Data items
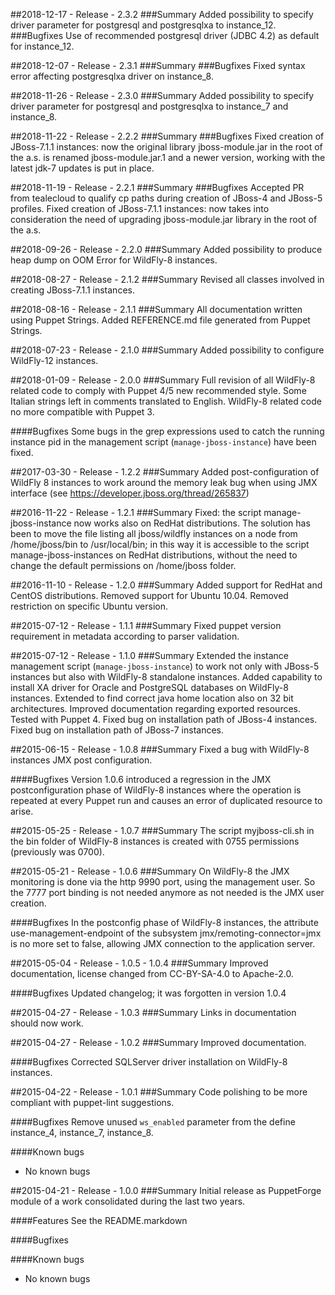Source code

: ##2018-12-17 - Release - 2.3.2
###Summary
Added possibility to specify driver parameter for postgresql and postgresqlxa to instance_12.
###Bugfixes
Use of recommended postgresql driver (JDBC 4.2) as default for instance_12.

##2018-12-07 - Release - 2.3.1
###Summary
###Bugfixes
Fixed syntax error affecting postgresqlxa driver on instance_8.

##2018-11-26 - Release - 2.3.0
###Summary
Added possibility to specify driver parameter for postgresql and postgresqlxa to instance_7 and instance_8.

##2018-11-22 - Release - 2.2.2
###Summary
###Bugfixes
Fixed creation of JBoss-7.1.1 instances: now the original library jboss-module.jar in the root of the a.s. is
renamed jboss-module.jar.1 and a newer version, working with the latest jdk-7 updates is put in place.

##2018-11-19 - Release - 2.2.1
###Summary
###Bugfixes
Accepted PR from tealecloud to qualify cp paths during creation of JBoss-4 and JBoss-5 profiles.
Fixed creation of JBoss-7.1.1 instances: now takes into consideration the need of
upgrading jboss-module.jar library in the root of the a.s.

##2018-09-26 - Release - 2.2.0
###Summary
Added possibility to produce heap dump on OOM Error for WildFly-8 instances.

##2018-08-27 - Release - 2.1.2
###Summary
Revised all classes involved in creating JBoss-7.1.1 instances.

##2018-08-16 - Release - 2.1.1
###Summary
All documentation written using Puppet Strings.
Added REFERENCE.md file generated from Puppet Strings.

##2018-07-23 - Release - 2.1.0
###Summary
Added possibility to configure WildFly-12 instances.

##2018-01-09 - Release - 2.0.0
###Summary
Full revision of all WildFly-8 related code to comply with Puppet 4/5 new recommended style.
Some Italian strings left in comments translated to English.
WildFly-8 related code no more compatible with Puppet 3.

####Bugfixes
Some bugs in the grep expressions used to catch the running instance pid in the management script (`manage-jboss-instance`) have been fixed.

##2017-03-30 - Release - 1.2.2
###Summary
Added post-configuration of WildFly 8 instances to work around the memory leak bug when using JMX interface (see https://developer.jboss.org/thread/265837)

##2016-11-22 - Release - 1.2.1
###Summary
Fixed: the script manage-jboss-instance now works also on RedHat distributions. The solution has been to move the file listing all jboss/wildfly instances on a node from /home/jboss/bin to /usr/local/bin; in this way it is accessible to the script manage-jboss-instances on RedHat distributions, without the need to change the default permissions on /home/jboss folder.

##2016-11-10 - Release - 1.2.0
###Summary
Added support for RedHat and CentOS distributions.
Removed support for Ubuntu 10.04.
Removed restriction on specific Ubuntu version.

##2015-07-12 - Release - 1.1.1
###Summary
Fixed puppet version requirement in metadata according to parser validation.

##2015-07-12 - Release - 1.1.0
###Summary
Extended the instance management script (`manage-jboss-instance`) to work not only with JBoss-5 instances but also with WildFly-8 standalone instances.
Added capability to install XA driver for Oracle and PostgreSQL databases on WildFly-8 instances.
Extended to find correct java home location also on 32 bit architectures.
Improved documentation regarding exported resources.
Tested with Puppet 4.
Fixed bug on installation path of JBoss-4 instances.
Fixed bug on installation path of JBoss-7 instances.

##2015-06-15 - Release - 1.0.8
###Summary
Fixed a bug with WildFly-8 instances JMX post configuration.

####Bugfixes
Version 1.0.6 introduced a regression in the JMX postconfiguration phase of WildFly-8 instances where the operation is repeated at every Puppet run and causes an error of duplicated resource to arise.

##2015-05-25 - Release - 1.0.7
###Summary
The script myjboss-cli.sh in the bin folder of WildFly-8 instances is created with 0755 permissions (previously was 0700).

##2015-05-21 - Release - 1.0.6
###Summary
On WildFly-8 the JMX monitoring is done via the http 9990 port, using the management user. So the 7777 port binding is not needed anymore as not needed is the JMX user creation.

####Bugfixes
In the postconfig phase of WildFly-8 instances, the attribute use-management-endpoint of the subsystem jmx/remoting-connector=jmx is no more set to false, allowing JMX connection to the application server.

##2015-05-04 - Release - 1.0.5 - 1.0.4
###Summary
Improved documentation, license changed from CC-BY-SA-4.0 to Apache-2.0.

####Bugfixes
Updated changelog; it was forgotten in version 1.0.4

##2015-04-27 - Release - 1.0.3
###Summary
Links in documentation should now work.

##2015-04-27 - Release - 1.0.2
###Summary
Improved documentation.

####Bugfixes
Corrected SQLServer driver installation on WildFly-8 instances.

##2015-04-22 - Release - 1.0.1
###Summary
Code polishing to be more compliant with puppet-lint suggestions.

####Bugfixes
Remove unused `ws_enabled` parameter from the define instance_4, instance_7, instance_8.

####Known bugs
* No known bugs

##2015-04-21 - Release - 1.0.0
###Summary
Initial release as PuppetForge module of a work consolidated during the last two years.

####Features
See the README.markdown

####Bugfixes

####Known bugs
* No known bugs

Task brief: Take the lines above from the one containing "Fixed: the script" to the one containing "Removed restriction on" and retype them exactly, both ends included, with nothing added.

Exercise response:
Fixed: the script manage-jboss-instance now works also on RedHat distributions. The solution has been to move the file listing all jboss/wildfly instances on a node from /home/jboss/bin to /usr/local/bin; in this way it is accessible to the script manage-jboss-instances on RedHat distributions, without the need to change the default permissions on /home/jboss folder.

##2016-11-10 - Release - 1.2.0
###Summary
Added support for RedHat and CentOS distributions.
Removed support for Ubuntu 10.04.
Removed restriction on specific Ubuntu version.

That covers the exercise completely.